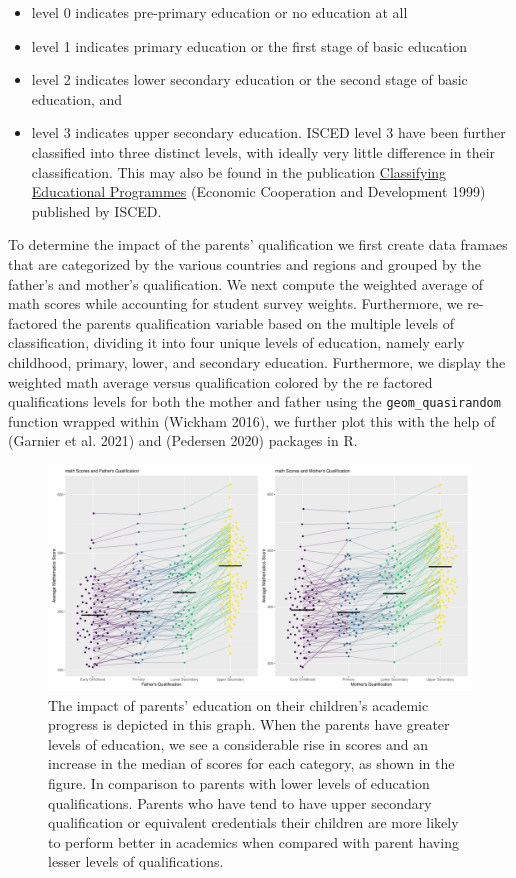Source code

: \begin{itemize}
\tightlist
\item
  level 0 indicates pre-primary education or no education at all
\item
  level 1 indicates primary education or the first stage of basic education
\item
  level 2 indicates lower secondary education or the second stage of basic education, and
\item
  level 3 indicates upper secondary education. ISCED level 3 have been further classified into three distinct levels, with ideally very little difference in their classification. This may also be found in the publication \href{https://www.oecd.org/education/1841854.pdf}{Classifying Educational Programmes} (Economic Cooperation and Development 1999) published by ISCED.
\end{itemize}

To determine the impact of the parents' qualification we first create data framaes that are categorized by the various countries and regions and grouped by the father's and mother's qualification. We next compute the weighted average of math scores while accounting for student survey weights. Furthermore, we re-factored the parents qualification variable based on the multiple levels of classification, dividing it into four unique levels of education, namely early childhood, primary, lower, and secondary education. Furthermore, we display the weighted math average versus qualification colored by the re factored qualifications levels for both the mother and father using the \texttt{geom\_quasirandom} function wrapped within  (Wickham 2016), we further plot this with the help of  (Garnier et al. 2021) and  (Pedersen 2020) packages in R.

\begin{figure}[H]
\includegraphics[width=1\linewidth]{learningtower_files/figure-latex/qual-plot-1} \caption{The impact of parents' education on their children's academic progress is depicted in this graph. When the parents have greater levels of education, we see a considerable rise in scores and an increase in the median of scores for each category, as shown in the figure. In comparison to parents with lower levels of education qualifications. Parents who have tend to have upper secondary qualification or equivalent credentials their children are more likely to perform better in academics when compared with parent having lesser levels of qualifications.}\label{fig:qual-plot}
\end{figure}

#### [Exercise goal]
Look over the entries for "stage", then copy every line that includes that string.

#### [Solution]
  level 1 indicates primary education or the first stage of basic education
  level 2 indicates lower secondary education or the second stage of basic education, and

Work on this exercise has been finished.